On Friday 05 October 2007 12:13:32 pm, Richard Loosemore wrote:

> Try walking into any physics department in the world and saying "Is it 
> okay if most theories are so complicated that they dwarf the size and 
> complexity of the system that they purport to explain?"

You're conflating a theory and the mathematical mechanism necessary to apply 
it to actual situations. The theory in Newtonian physics can be specified as 
the equations F=ma and F=Gm1m2/r^2 (in vector form); but applying them 
requires a substantial amount of calculation.

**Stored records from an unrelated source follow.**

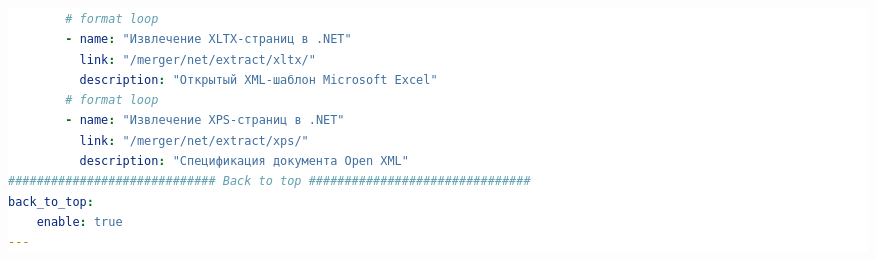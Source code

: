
 ```yaml
        # format loop
        - name: "Извлечение XLTX-страниц в .NET"
          link: "/merger/net/extract/xltx/"
          description: "Открытый XML-шаблон Microsoft Excel"
        # format loop
        - name: "Извлечение XPS-страниц в .NET"
          link: "/merger/net/extract/xps/"
          description: "Спецификация документа Open XML"
############################# Back to top ###############################
back_to_top:
    enable: true
---
```

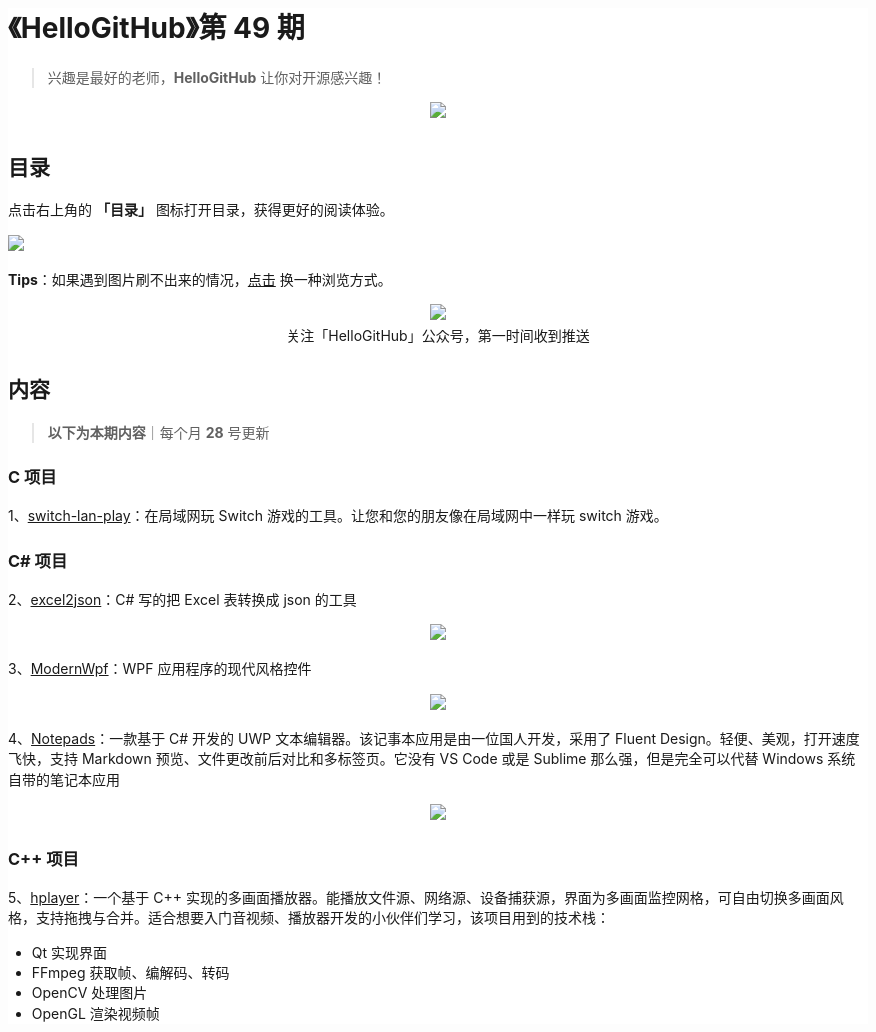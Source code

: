 # 《HelloGitHub》第 49 期
> 兴趣是最好的老师，**HelloGitHub** 让你对开源感兴趣！
<p align="center">
    <img src='https://raw.githubusercontent.com/521xueweihan/img_logo/master/logo/cover.jpg' style="max-width:100%;"></img>
</p>

## 目录

点击右上角的 **「目录」** 图标打开目录，获得更好的阅读体验。

![](https://raw.githubusercontent.com/521xueweihan/img_logo/master/logo/catalog.png)

**Tips**：如果遇到图片刷不出来的情况，[点击](https://hellogithub.com/periodical/volume/49) 换一种浏览方式。

<p align="center">
  <img src="https://raw.githubusercontent.com/521xueweihan/img_logo/master/logo/weixin.png" style="max-width:30%;"></img><br>
关注「HelloGitHub」公众号，第一时间收到推送
</p>

## 内容
> **以下为本期内容**｜每个月 **28** 号更新

### C 项目
1、[switch-lan-play](https://hellogithub.com/periodical/statistics/click?target=https://github.com/spacemeowx2/switch-lan-play)：在局域网玩 Switch 游戏的工具。让您和您的朋友像在局域网中一样玩 switch 游戏。

### C# 项目
2、[excel2json](https://hellogithub.com/periodical/statistics/click?target=https://github.com/neil3d/excel2json)：C# 写的把 Excel 表转换成 json 的工具


<p align="center"><img src='https://raw.githubusercontent.com/521xueweihan/img/master/hellogithub/49/25671365.jpeg' style="max-width:80%; max-height=80%;"></img></p>

3、[ModernWpf](https://hellogithub.com/periodical/statistics/click?target=https://github.com/Kinnara/ModernWpf)：WPF 应用程序的现代风格控件


<p align="center"><img src='https://raw.githubusercontent.com/521xueweihan/img/master/hellogithub/49/216050620.png' style="max-width:80%; max-height=80%;"></img></p>

4、[Notepads](https://hellogithub.com/periodical/statistics/click?target=https://github.com/0x7c13/Notepads)：一款基于 C# 开发的 UWP 文本编辑器。该记事本应用是由一位国人开发，采用了 Fluent Design。轻便、美观，打开速度飞快，支持 Markdown 预览、文件更改前后对比和多标签页。它没有 VS Code 或是 Sublime 那么强，但是完全可以代替 Windows 系统自带的笔记本应用


<p align="center"><img src='https://raw.githubusercontent.com/521xueweihan/img/master/hellogithub/49/189676777.png' style="max-width:80%; max-height=80%;"></img></p>

### C++ 项目
5、[hplayer](https://hellogithub.com/periodical/statistics/click?target=https://github.com/ithewei/hplayer)：一个基于 C++ 实现的多画面播放器。能播放文件源、网络源、设备捕获源，界面为多画面监控网格，可自由切换多画面风格，支持拖拽与合并。适合想要入门音视频、播放器开发的小伙伴们学习，该项目用到的技术栈：
- Qt 实现界面
- FFmpeg 获取帧、编解码、转码
- OpenCV 处理图片
- OpenGL 渲染视频帧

You can't simply ignore the unusual case of chaotic motion, because the 
mathematical *reason* the system doesn't have a closed analytic solution is 
that chaos is possible.

> In fact, your example is beautiful, in a way.  So it turns out to be 
> necessary to resort to approximate methods, to simulations, in order to 
> deal with the MINUSCULE amout of nonlinearity/tangledness that exist in 
> the interactions of the atoms in a small molecule?  Well, whoop-dee-do!! 

Think again, Hammurabi. DFT is a quantum method that searches a space of 
linear combinations of basis functions to find a description of the electron 
density field in a molecular system. In other words, the charge of each 
electron is smeared over space in a pattern that has to satisfy Shrödinger's 
equation and also be at equilibrium with the force exerted on it by the 
charge distributions of each other electron. It's approximately like solving 
the Navier-Stokes equation for each of N different fluid flow problems 
simultaneously, under the constraint that each volume experienced a pressure 
field that was a function of the solution of every other one.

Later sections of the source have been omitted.